--- START ---

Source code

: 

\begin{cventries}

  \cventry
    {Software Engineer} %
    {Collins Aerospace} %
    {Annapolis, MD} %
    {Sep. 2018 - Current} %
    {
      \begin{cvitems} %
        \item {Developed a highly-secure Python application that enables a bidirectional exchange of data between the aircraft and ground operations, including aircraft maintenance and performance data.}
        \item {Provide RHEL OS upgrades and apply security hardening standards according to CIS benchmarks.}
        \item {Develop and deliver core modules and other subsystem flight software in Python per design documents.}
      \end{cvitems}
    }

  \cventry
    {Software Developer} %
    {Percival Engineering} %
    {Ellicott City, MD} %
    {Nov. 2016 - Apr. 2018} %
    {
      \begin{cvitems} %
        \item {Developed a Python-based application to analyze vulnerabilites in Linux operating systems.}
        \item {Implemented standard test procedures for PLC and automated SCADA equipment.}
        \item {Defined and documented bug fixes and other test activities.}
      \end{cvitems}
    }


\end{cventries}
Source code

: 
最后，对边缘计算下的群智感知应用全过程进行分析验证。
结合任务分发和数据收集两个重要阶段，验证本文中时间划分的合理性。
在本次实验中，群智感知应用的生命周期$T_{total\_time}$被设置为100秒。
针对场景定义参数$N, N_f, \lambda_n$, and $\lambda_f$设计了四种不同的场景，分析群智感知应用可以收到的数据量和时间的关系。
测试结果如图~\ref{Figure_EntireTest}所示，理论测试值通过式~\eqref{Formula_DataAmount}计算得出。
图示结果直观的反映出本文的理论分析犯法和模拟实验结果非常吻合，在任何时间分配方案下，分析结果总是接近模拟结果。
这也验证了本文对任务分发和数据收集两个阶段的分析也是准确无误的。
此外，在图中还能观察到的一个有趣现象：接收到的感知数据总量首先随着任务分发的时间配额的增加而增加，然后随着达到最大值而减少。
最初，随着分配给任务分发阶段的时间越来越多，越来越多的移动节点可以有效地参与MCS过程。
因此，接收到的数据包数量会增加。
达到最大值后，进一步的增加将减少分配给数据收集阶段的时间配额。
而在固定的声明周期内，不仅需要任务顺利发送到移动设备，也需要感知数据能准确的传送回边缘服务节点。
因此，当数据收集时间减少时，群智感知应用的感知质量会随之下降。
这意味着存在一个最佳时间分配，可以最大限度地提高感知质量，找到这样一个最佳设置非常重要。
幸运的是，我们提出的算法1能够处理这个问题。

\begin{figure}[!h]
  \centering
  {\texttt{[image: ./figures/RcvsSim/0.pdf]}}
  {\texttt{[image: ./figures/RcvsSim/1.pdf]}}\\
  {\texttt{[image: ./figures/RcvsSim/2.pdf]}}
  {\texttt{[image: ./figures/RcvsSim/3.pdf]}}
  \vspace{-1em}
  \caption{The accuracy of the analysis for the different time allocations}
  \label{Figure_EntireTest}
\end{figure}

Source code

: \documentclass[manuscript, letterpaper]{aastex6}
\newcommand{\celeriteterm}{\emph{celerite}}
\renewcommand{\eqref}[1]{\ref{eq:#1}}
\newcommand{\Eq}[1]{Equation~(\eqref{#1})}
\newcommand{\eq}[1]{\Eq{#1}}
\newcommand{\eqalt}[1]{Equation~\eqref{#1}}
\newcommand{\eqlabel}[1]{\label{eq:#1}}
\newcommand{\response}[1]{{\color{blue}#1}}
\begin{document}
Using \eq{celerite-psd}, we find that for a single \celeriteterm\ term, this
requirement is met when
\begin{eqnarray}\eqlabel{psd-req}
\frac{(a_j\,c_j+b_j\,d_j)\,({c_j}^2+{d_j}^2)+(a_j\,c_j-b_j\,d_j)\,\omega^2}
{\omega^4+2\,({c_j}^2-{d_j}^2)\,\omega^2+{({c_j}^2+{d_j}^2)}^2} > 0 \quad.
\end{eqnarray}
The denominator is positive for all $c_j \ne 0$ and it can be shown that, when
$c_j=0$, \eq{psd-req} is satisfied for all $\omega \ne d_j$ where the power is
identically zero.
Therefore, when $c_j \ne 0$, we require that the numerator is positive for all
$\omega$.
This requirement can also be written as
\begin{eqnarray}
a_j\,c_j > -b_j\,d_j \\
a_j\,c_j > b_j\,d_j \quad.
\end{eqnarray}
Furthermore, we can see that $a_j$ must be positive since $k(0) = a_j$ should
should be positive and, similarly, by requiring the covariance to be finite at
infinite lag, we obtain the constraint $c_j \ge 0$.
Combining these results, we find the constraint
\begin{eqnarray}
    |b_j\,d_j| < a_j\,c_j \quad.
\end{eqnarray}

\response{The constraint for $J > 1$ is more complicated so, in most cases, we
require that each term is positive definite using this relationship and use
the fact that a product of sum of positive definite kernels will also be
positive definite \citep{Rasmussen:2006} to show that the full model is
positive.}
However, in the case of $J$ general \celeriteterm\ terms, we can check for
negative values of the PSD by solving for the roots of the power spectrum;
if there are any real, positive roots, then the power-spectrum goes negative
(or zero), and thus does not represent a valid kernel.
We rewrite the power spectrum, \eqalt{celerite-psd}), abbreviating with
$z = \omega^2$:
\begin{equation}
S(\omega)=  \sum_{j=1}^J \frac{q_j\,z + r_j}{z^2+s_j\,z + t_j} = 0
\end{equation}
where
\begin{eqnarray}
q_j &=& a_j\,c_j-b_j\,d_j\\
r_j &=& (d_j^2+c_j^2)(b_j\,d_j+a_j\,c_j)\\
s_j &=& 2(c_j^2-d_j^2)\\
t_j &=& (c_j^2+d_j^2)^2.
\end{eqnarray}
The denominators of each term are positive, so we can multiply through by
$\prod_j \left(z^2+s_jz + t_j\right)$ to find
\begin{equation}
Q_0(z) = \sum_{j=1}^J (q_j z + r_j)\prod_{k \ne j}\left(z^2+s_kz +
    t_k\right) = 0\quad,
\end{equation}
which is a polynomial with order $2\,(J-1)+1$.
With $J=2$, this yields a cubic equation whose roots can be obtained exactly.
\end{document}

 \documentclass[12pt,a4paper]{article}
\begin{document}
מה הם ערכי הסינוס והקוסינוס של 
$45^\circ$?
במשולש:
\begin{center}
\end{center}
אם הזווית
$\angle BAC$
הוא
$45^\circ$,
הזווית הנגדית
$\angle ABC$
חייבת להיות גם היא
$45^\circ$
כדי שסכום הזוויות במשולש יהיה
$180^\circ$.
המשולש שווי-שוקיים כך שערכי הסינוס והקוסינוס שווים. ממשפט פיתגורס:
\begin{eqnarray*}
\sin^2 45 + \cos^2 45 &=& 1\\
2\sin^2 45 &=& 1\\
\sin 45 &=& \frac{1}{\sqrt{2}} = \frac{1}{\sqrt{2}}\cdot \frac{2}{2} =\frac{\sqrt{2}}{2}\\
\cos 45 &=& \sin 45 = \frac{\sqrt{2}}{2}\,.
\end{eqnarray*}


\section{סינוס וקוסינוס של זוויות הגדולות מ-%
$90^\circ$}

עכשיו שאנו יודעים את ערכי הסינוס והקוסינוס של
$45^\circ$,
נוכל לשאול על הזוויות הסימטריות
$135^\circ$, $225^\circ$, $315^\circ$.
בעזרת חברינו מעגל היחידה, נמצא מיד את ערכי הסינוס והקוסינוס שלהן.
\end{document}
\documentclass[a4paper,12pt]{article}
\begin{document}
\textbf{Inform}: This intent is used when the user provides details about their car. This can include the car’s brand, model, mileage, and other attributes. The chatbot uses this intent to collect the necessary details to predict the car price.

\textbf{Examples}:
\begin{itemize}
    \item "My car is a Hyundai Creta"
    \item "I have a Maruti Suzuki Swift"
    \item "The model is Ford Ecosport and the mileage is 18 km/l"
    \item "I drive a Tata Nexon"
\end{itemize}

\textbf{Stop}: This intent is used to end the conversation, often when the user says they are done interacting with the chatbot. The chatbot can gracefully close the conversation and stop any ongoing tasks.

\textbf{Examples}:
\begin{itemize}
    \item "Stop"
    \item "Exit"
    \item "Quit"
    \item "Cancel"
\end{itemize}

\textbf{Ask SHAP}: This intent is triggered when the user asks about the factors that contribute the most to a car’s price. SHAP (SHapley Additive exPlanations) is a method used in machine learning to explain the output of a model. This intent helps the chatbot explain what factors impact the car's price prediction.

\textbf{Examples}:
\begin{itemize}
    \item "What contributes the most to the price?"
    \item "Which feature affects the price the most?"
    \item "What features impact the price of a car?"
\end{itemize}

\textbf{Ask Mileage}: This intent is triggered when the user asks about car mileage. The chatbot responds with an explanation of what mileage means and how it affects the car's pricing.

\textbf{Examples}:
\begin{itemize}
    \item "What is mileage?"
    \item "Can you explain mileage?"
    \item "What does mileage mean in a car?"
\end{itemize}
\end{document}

--- END ---

Each line from the material above that mentions the word "circ" needs to be copied.

$45^\circ$?
$45^\circ$,
$45^\circ$
$180^\circ$.
$90^\circ$}
$45^\circ$,
$135^\circ$, $225^\circ$, $315^\circ$.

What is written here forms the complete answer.